Evidence suggests that melatonin enhances various measures of sleep quality and helps shift circadian rhythms due to jet lag, night shift work, etc. However, it is best to seek the guidance of a physician before using melatonin. For flight personnel, it should not be used under any circumstances.



  1. Lewy AJ, Ahmed S, Jackson JML, Sack RL. Melatonin Shifts Human Circadian Rhythms According to a Phase-Response Curve. Chronobiol. Int. 1992;9(5):380-92.
  2. Zhdanova IV. Melatonin as a hypnotic: Pro. Sleep Med. Rev. 2005;9(1):51-65.

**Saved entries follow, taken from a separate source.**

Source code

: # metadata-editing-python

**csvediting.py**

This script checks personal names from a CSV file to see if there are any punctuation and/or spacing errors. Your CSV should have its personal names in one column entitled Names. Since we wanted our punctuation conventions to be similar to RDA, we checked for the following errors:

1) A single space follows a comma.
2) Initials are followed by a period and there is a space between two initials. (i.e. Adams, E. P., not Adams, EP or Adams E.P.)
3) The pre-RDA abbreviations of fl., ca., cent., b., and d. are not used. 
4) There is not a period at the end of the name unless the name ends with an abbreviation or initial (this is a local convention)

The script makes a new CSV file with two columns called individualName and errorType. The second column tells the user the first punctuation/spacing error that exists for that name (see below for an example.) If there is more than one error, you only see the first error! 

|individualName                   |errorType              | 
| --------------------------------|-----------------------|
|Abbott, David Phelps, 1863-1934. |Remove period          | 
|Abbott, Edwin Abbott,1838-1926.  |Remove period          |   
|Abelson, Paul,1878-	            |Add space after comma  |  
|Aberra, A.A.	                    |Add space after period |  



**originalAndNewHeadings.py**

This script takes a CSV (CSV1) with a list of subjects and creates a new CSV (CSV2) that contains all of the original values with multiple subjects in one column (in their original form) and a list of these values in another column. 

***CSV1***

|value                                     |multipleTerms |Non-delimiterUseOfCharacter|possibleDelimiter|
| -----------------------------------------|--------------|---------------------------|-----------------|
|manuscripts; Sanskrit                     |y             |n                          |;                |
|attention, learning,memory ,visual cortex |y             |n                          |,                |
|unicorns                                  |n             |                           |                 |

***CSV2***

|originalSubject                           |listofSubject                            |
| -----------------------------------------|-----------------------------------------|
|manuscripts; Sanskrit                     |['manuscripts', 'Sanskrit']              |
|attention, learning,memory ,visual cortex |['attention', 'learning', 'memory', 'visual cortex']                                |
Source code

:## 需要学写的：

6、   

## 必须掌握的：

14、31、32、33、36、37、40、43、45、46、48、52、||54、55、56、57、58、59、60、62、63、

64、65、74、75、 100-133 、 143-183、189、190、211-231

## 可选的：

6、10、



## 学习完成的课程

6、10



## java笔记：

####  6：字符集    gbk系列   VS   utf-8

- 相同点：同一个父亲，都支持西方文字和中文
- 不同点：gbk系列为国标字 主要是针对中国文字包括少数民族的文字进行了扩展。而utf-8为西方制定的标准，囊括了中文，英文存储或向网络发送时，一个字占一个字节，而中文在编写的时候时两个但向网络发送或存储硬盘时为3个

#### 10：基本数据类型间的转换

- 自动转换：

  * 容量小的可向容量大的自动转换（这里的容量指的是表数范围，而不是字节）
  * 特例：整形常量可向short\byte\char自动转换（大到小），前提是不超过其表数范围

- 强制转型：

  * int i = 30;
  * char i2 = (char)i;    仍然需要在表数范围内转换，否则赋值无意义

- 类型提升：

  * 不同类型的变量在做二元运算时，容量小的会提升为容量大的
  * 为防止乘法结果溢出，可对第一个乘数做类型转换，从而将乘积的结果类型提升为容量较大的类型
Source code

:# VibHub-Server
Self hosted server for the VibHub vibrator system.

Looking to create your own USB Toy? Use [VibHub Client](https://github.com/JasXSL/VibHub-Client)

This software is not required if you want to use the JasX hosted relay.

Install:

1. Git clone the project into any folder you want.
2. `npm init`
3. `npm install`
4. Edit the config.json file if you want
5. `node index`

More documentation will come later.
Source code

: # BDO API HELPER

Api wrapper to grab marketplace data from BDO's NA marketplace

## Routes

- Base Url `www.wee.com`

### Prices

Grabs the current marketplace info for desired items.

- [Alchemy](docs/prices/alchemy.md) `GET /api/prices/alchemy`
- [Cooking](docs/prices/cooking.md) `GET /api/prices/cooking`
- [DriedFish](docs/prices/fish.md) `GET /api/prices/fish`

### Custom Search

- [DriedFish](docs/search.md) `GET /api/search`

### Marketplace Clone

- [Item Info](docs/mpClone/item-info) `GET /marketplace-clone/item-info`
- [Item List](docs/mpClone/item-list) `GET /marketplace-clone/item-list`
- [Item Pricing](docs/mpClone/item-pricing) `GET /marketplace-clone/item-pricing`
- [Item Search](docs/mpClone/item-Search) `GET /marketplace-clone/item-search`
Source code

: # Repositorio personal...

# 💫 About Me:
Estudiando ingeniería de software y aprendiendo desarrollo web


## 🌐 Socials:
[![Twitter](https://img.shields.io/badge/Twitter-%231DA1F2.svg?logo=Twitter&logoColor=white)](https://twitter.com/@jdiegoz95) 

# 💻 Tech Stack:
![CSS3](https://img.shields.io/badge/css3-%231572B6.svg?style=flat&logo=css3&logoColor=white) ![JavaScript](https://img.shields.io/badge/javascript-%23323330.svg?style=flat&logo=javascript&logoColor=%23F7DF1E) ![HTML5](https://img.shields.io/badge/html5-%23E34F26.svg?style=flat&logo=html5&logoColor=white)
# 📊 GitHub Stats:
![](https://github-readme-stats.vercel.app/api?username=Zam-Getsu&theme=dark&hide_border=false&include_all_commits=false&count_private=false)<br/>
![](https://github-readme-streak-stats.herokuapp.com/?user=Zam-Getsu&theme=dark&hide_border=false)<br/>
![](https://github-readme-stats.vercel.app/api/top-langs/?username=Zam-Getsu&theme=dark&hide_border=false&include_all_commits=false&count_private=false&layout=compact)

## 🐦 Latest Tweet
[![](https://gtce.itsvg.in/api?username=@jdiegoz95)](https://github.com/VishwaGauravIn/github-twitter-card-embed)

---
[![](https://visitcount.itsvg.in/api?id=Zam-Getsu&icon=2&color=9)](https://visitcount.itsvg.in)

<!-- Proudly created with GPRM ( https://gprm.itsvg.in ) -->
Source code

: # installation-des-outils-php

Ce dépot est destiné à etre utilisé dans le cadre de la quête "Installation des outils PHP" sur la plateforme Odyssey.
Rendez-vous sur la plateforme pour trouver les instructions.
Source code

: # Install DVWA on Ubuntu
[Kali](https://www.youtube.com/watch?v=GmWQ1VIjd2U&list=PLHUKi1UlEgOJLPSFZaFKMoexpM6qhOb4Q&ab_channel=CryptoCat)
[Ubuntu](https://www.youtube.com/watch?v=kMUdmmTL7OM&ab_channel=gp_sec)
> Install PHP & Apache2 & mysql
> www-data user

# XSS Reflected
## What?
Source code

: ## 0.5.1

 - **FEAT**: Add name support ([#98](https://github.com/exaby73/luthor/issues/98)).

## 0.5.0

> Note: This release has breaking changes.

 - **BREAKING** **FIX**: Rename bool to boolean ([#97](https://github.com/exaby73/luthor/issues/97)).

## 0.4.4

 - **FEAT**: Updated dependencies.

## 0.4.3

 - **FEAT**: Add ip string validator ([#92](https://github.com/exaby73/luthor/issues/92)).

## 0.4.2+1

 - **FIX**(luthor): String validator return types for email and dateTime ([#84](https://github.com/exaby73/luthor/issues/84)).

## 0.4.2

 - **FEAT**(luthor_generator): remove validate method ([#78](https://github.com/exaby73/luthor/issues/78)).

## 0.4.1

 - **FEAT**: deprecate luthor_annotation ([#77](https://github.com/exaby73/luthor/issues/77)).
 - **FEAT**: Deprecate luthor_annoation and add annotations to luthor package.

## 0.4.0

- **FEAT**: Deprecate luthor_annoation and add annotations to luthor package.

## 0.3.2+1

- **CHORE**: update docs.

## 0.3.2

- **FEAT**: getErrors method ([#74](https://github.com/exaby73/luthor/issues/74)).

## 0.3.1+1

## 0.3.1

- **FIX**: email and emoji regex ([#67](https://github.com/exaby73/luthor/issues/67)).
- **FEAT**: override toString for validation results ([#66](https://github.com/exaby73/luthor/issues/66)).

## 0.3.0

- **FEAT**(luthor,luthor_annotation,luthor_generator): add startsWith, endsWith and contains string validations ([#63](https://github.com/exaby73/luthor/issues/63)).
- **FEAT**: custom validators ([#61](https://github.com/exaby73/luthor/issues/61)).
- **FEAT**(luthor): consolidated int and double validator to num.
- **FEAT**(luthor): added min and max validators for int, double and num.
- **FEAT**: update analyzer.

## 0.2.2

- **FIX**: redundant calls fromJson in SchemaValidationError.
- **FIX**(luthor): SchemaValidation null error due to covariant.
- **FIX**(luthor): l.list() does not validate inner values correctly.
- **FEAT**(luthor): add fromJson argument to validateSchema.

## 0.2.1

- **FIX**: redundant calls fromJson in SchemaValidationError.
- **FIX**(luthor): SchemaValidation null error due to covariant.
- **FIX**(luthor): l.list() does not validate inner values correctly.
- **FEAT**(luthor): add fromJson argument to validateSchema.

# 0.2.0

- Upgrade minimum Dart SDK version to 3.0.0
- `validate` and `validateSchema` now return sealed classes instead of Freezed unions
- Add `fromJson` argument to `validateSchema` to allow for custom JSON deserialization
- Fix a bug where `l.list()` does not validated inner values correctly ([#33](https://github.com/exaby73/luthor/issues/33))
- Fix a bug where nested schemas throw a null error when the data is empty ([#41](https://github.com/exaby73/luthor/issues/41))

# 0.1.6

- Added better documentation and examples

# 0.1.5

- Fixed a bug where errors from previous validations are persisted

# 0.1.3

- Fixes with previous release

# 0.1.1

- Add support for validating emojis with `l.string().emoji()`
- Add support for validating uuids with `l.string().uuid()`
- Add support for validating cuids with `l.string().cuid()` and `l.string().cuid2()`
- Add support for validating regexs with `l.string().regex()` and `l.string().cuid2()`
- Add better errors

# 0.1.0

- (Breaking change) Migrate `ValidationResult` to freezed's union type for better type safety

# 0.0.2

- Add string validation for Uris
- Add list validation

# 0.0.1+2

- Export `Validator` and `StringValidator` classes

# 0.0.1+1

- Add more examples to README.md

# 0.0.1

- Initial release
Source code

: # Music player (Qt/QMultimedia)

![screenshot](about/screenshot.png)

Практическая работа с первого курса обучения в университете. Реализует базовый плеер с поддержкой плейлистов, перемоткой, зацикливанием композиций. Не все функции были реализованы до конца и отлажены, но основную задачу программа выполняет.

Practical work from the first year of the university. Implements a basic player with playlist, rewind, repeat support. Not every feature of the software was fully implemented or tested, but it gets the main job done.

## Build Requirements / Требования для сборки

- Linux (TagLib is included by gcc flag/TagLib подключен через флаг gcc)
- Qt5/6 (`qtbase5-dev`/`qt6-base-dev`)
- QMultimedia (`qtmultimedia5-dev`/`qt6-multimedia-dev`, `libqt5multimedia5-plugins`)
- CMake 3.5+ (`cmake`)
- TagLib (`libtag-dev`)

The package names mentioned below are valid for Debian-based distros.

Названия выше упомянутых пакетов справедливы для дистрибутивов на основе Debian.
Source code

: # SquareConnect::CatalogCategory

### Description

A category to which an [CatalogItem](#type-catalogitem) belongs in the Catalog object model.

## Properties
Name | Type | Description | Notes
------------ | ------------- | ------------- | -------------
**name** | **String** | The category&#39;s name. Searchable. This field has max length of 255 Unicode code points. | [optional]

  3. Jellin J, Gregory, PJ, eds. Melatonin. Natural Medicines Comprehensive Database 2011;
  4. Committee on the Framework for Evaluating the Safety of the Dietary Supplements. Appendix F Melatonin: Prototype Monograph Summary. Washington, DC: Food and Nutrition Board, Institute of Medicine & National Research Council of the National Academies; 2005.
  5. Wurfman RJ. Melatonin In: Coates PM, ed. Encyclopedia of Dietary Supplements, 2nd Edition. Informa Healthcare; 2010:538-49.
  6. Committee on Dietary Supplement Use by Military Personnel. Use of Dietary Supplements by Military Personnel. Washington, DC: Food and Nutrition Board, Institute of Medicine; 2008.
  7. Johnston DT. Miscellaneous Pharmaco-active Substances and Nutritional Supplements: Education and Policy for Aircrew members. In: Naval Aeromedical Institute USN, ed. U.S. Navy Aeromedical Reference and Waiver Guide (supplement to Manual of the Medical Department/MANMED). Pensacola, FL: Naval Aeromedical Institute, U.S. Navy; 2004.
  8. Sanders DC, Chaturvedi AK, Hordinsky JR. Melatonin: Aeromedical, toxicopharmacological, and analytical aspects. J. Anal. Toxicol. 1999;23(3):159-67.